◆ What you will do ◆
An exact copy of the data is required, with no pictures in it.

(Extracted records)

^^^^

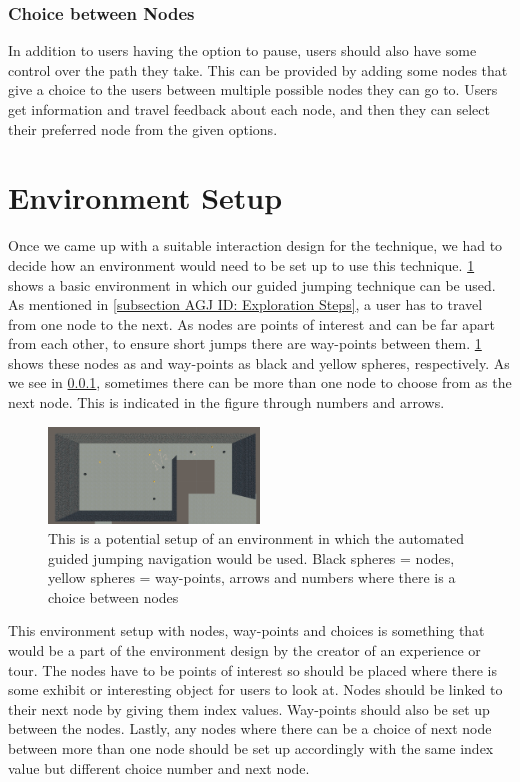 \subsubsection{Choice between Nodes}
\label{subsubsection AGJ ID ES: Choice between Nodes}
In addition to users having the option to pause, users should also have some control over the path they take. This can be provided by adding some nodes that give a choice to the users between multiple possible nodes they can go to. Users get information and travel feedback about each node, and then they can select their preferred node from the given options. 

\section{Environment Setup}
\label{section AGJ: Environment Setup}

Once we came up with a suitable interaction design for the technique, we had to decide how an environment would need to be set up to use this technique. \cref{fig:interaction-design-layout} shows a basic environment in which our guided jumping technique can be used. As mentioned in \cref{subsection AGJ ID: Exploration Steps}, a user has to travel from one node to the next. As nodes are points of interest and can be far apart from each other, to ensure short jumps there are way-points between them. \cref{fig:interaction-design-layout} shows these nodes as and way-points as black and yellow spheres, respectively. As we see in \cref{subsubsection AGJ ID ES: Choice between Nodes}, sometimes there can be more than one node to choose from as the next node. This is indicated in the figure through numbers and arrows.     
\begin{figure}[]
	\centering
	\includegraphics[width=0.5\textwidth]{images/interaction-design-layout.pdf} 
	\caption{This is a potential setup of an environment in which the automated guided jumping navigation would be used. Black spheres = nodes, yellow spheres = way-points, arrows and numbers where there is a choice between nodes}
	\label{fig:interaction-design-layout}
\end{figure}

This environment setup with nodes, way-points and choices is something that would be a part of the environment design by the creator of an experience or tour. The nodes have to be points of interest so should be placed where there is some exhibit or interesting object for users to look at. Nodes should be linked to their next node by giving them index values. Way-points should also be set up between the nodes. Lastly, any nodes where there can be a  choice of next node between more than one node should be set up accordingly with the same index value but different choice number and next node.
 
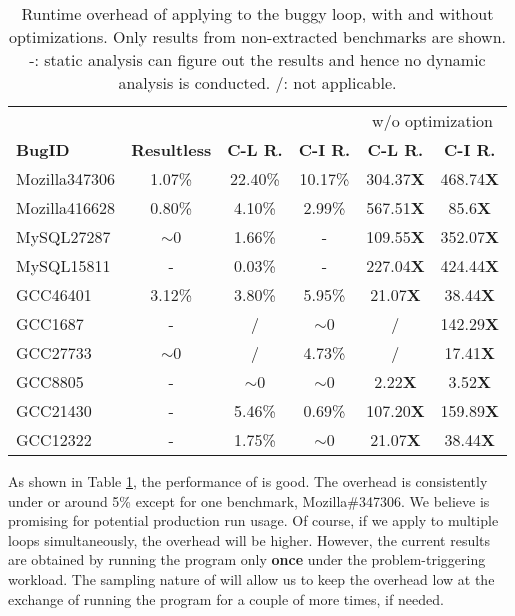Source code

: \begin{table}
  \centering
  \scriptsize
  \newcommand{\Yes}[1]{\checkmark{}$_#1$}
  \newcommand{\No}[0]{-}
  \begin{tabular}{lccccc}
    \toprule
	    & \multicolumn{3}{c}{\Tool} & \multicolumn{2}{c}{w/o optimization} \\
     \cmidrule(lr){2-4}
     \cmidrule(lr){5-6}
     {\bf BugID}  & {\bf Resultless}  &  {\bf C-L R. } & {\bf C-I R. }  & {\bf C-L R.}  & {\bf C-I R. } \\
    \midrule
    Mozilla347306 &  1.07\%           &  22.40\%       &  10.17\%       & 304.37{\bf X} & 468.74{\bf X} \\ 
    Mozilla416628 &  0.80\%           &  4.10\%        &  2.99\%        & 567.51{\bf X} & 85.6{\bf X} \\
    \midrule
     MySQL27287   & $\sim$0           &   1.66\%       &   -            & 109.55{\bf X} & 352.07{\bf X} \\
     MySQL15811   &  -                &   0.03\%       &   -            & 227.04{\bf X} & 424.44{\bf X} \\
    \midrule
      GCC46401    & 3.12\%         & 3.80\%            &  5.95\%        & 21.07{\bf X}  & 38.44{\bf X}\\ 
      GCC1687     & -              & /                 &  $\sim$0       &   /           & 142.29{\bf X} \\
      GCC27733    & $\sim$0        & /                 &  4.73\%        &   /           & 17.41{\bf X}     \\
      GCC8805     & -              & $\sim$0           & $\sim$0        & 2.22{\bf X}   &  3.52{\bf X}\\
      GCC21430    & -              & 5.46\%            &   0.69\%       & 107.20{\bf X} & 159.89{\bf X} \\
      GCC12322    & -              & 1.75\%            &  $\sim$0       & 21.07{\bf X}  & 38.44{\bf X} \\
   \bottomrule
   \end{tabular}
  \caption{Runtime overhead of applying \Tool to the buggy loop, with and
    without optimizations. 
    Only results from non-extracted benchmarks are shown. 
  -: static analysis can figure out the results and hence no dynamic analysis is conducted.
  /: not applicable. }
  \label{tab:6_performance}
\end{table}


As shown in Table \ref{tab:6_performance}, 
the performance of \Tool is good. The overhead is consistently under or around 5\% 
except for one benchmark, Mozilla\#347306. We believe \Tool is promising for potential production
run usage. Of course, if we apply \Tool to multiple loops simultaneously,
the overhead will be higher. However, the current results are obtained by running the
program only \textbf{once} under the problem-triggering workload. The sampling nature
of \Tool will allow us to keep the overhead low at the exchange of running the program for
a couple of more times, if needed.

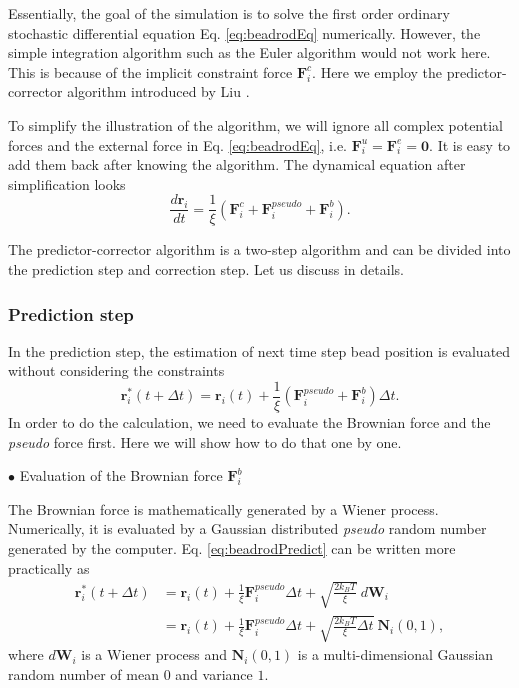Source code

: Essentially, the goal of the simulation is  to solve the first order ordinary stochastic differential equation Eq. \eqref{eq:beadrodEq} numerically. However, the simple integration algorithm such as the Euler algorithm would not work here. This is because of the implicit constraint force $\mathbf{F}_i^{c}$. Here we employ the predictor-corrector algorithm introduced by Liu \cite{Liu1989}. 

To simplify the illustration of the algorithm, we will ignore all complex potential forces and the external force in Eq. \eqref{eq:beadrodEq}, i.e. $\mathbf{F}_i^{u} = \mathbf{F}_i^{e} = \mathbf{0}$. It is easy to add them back after knowing the algorithm. The dynamical equation after simplification looks 
\begin{equation}
    \label{eq:beadrodSimple}
    \frac{d \mathbf{r}_i}{d t} = \frac{1}{\xi}\left(\mathbf{F}_i^{c} + \mathbf{F}_i^{pseudo} + \mathbf{F}_i^{b}\right).
\end{equation}

The predictor-corrector algorithm is a two-step algorithm and can be divided into the prediction step and correction step. Let us discuss in details.

\subsubsection{Prediction step}
In the prediction step, the estimation of next time step bead position is evaluated without considering the constraints
\begin{equation}
    \label{eq:beadrodPredict}
    \mathbf{r}_i^*(t+\Delta t) = \mathbf{r}_i(t) + \frac{1}{\xi}(\mathbf{F}_i^{pseudo} + \mathbf{F}_i^{b})\Delta t.
\end{equation}
In order to do the calculation, we need to evaluate the Brownian force and the \emph{pseudo} force first. Here we will show how to do that one by one.

$\bullet$ Evaluation of the Brownian force $\mathbf{F}_i^{b}$

The Brownian force is mathematically generated by a Wiener process. Numerically, it is evaluated by a Gaussian distributed \emph{pseudo} random number generated by the computer. Eq. \eqref{eq:beadrodPredict} can be written more practically as 
\begin{equation}
    \begin{aligned}
    \label{eq:beadrodBrownianForce}
    \mathbf{r}_i^*(t+\Delta t) & = \mathbf{r}_i(t) + \frac{1}{\xi}\mathbf{F}_i^{pseudo}\Delta t + \sqrt{\frac{2k_B T}{\xi}}~d\mathbf{W}_i  \\
    & = \mathbf{r}_i(t) + \frac{1}{\xi}\mathbf{F}_i^{pseudo}\Delta t + \sqrt{\frac{2k_B T}{\xi} \Delta t}~\mathbf{N}_i (0, 1),
    \end{aligned}
\end{equation}
where $d\mathbf{W}_i$ is a Wiener process and $\mathbf{N}_i(0,1)$ is a multi-dimensional Gaussian random number of mean $0$ and variance $1$.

^^^^

◆ Answer below ◆
 \subsubsection{Choice between Nodes}
\label{subsubsection AGJ ID ES: Choice between Nodes}
In addition to users having the option to pause, users should also have some control over the path they take. This can be provided by adding some nodes that give a choice to the users between multiple possible nodes they can go to. Users get information and travel feedback about each node, and then they can select their preferred node from the given options. 

\section{Environment Setup}
\label{section AGJ: Environment Setup}

Once we came up with a suitable interaction design for the technique, we had to decide how an environment would need to be set up to use this technique. \cref{fig:interaction-design-layout} shows a basic environment in which our guided jumping technique can be used. As mentioned in \cref{subsection AGJ ID: Exploration Steps}, a user has to travel from one node to the next. As nodes are points of interest and can be far apart from each other, to ensure short jumps there are way-points between them. \cref{fig:interaction-design-layout} shows these nodes as and way-points as black and yellow spheres, respectively. As we see in \cref{subsubsection AGJ ID ES: Choice between Nodes}, sometimes there can be more than one node to choose from as the next node. This is indicated in the figure through numbers and arrows.     
\begin{figure}[]
	\centering
	\includegraphics[width=0.5\textwidth]{images/interaction-design-layout.pdf} 
	\caption{This is a potential setup of an environment in which the automated guided jumping navigation would be used. Black spheres = nodes, yellow spheres = way-points, arrows and numbers where there is a choice between nodes}
	\label{fig:interaction-design-layout}
\end{figure}

This environment setup with nodes, way-points and choices is something that would be a part of the environment design by the creator of an experience or tour. The nodes have to be points of interest so should be placed where there is some exhibit or interesting object for users to look at. Nodes should be linked to their next node by giving them index values. Way-points should also be set up between the nodes. Lastly, any nodes where there can be a  choice of next node between more than one node should be set up accordingly with the same index value but different choice number and next node.
 
Source code

: \begin{table}
  \centering
  \scriptsize
  \newcommand{\Yes}[1]{\checkmark{}$_#1$}
  \newcommand{\No}[0]{-}
  \begin{tabular}{lccccc}
    \toprule
	    & \multicolumn{3}{c}{\Tool} & \multicolumn{2}{c}{w/o optimization} \\
     \cmidrule(lr){2-4}
     \cmidrule(lr){5-6}
     {\bf BugID}  & {\bf Resultless}  &  {\bf C-L R. } & {\bf C-I R. }  & {\bf C-L R.}  & {\bf C-I R. } \\
    \midrule
    Mozilla347306 &  1.07\%           &  22.40\%       &  10.17\%       & 304.37{\bf X} & 468.74{\bf X} \\ 
    Mozilla416628 &  0.80\%           &  4.10\%        &  2.99\%        & 567.51{\bf X} & 85.6{\bf X} \\
    \midrule
     MySQL27287   & $\sim$0           &   1.66\%       &   -            & 109.55{\bf X} & 352.07{\bf X} \\
     MySQL15811   &  -                &   0.03\%       &   -            & 227.04{\bf X} & 424.44{\bf X} \\
    \midrule
      GCC46401    & 3.12\%         & 3.80\%            &  5.95\%        & 21.07{\bf X}  & 38.44{\bf X}\\ 
      GCC1687     & -              & /                 &  $\sim$0       &   /           & 142.29{\bf X} \\
      GCC27733    & $\sim$0        & /                 &  4.73\%        &   /           & 17.41{\bf X}     \\
      GCC8805     & -              & $\sim$0           & $\sim$0        & 2.22{\bf X}   &  3.52{\bf X}\\
      GCC21430    & -              & 5.46\%            &   0.69\%       & 107.20{\bf X} & 159.89{\bf X} \\
      GCC12322    & -              & 1.75\%            &  $\sim$0       & 21.07{\bf X}  & 38.44{\bf X} \\
   \bottomrule
   \end{tabular}
  \caption{Runtime overhead of applying \Tool to the buggy loop, with and
    without optimizations. 
    Only results from non-extracted benchmarks are shown. 
  -: static analysis can figure out the results and hence no dynamic analysis is conducted.
  /: not applicable. }
  \label{tab:6_performance}
\end{table}


As shown in Table \ref{tab:6_performance}, 
the performance of \Tool is good. The overhead is consistently under or around 5\% 
except for one benchmark, Mozilla\#347306. We believe \Tool is promising for potential production
run usage. Of course, if we apply \Tool to multiple loops simultaneously,
the overhead will be higher. However, the current results are obtained by running the
program only \textbf{once} under the problem-triggering workload. The sampling nature
of \Tool will allow us to keep the overhead low at the exchange of running the program for
a couple of more times, if needed.

Source code

: Essentially, the goal of the simulation is  to solve the first order ordinary stochastic differential equation Eq. \eqref{eq:beadrodEq} numerically. However, the simple integration algorithm such as the Euler algorithm would not work here. This is because of the implicit constraint force $\mathbf{F}_i^{c}$. Here we employ the predictor-corrector algorithm introduced by Liu \cite{Liu1989}. 

To simplify the illustration of the algorithm, we will ignore all complex potential forces and the external force in Eq. \eqref{eq:beadrodEq}, i.e. $\mathbf{F}_i^{u} = \mathbf{F}_i^{e} = \mathbf{0}$. It is easy to add them back after knowing the algorithm. The dynamical equation after simplification looks 
\begin{equation}
    \label{eq:beadrodSimple}
    \frac{d \mathbf{r}_i}{d t} = \frac{1}{\xi}\left(\mathbf{F}_i^{c} + \mathbf{F}_i^{pseudo} + \mathbf{F}_i^{b}\right).
\end{equation}

The predictor-corrector algorithm is a two-step algorithm and can be divided into the prediction step and correction step. Let us discuss in details.

\subsubsection{Prediction step}
In the prediction step, the estimation of next time step bead position is evaluated without considering the constraints
\begin{equation}
    \label{eq:beadrodPredict}
    \mathbf{r}_i^*(t+\Delta t) = \mathbf{r}_i(t) + \frac{1}{\xi}(\mathbf{F}_i^{pseudo} + \mathbf{F}_i^{b})\Delta t.
\end{equation}
In order to do the calculation, we need to evaluate the Brownian force and the \emph{pseudo} force first. Here we will show how to do that one by one.

$\bullet$ Evaluation of the Brownian force $\mathbf{F}_i^{b}$

The Brownian force is mathematically generated by a Wiener process. Numerically, it is evaluated by a Gaussian distributed \emph{pseudo} random number generated by the computer. Eq. \eqref{eq:beadrodPredict} can be written more practically as 
\begin{equation}
    \begin{aligned}
    \label{eq:beadrodBrownianForce}
    \mathbf{r}_i^*(t+\Delta t) & = \mathbf{r}_i(t) + \frac{1}{\xi}\mathbf{F}_i^{pseudo}\Delta t + \sqrt{\frac{2k_B T}{\xi}}~d\mathbf{W}_i  \\
    & = \mathbf{r}_i(t) + \frac{1}{\xi}\mathbf{F}_i^{pseudo}\Delta t + \sqrt{\frac{2k_B T}{\xi} \Delta t}~\mathbf{N}_i (0, 1),
    \end{aligned}
\end{equation}
where $d\mathbf{W}_i$ is a Wiener process and $\mathbf{N}_i(0,1)$ is a multi-dimensional Gaussian random number of mean $0$ and variance $1$.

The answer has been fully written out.